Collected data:
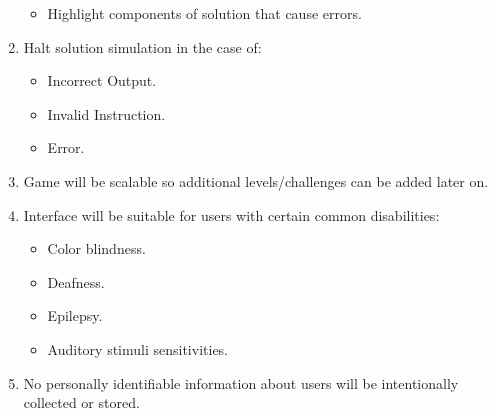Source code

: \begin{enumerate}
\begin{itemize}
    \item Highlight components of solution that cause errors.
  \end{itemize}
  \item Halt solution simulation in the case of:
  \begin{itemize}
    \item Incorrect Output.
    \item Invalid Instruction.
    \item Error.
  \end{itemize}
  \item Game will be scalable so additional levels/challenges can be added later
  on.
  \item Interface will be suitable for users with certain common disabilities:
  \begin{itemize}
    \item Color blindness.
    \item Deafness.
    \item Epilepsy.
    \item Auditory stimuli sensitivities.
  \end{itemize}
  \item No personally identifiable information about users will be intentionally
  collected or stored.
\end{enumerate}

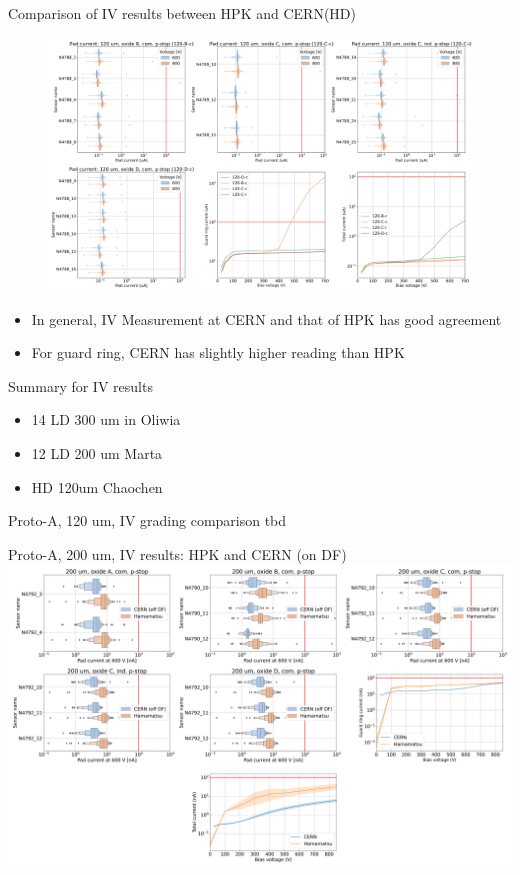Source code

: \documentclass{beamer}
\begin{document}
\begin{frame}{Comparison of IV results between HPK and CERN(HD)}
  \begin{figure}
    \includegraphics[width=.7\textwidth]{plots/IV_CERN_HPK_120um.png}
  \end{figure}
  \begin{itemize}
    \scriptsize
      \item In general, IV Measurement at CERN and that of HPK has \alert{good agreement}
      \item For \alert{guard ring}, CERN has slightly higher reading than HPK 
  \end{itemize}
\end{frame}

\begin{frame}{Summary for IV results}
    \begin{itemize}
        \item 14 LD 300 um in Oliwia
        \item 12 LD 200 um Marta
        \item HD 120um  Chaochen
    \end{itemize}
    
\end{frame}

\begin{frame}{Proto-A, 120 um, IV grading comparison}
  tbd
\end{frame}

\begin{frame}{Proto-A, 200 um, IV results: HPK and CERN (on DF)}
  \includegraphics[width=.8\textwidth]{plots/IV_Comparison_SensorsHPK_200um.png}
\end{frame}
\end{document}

Task item:
Beginning with the line containing "collected or stored." and ending with the last line of the data above, repeat each line exactly. Include no pictures and no other lines.

Solution:
  collected or stored.
\end{enumerate}

Source code

: \documentclass{beamer}
\begin{document}
\begin{frame}{Comparison of IV results between HPK and CERN(HD)}
  \begin{figure}
    \includegraphics[width=.7\textwidth]{plots/IV_CERN_HPK_120um.png}
  \end{figure}
  \begin{itemize}
    \scriptsize
      \item In general, IV Measurement at CERN and that of HPK has \alert{good agreement}
      \item For \alert{guard ring}, CERN has slightly higher reading than HPK 
  \end{itemize}
\end{frame}

\begin{frame}{Summary for IV results}
    \begin{itemize}
        \item 14 LD 300 um in Oliwia
        \item 12 LD 200 um Marta
        \item HD 120um  Chaochen
    \end{itemize}
    
\end{frame}

\begin{frame}{Proto-A, 120 um, IV grading comparison}
  tbd
\end{frame}

\begin{frame}{Proto-A, 200 um, IV results: HPK and CERN (on DF)}
  \includegraphics[width=.8\textwidth]{plots/IV_Comparison_SensorsHPK_200um.png}
\end{frame}
\end{document}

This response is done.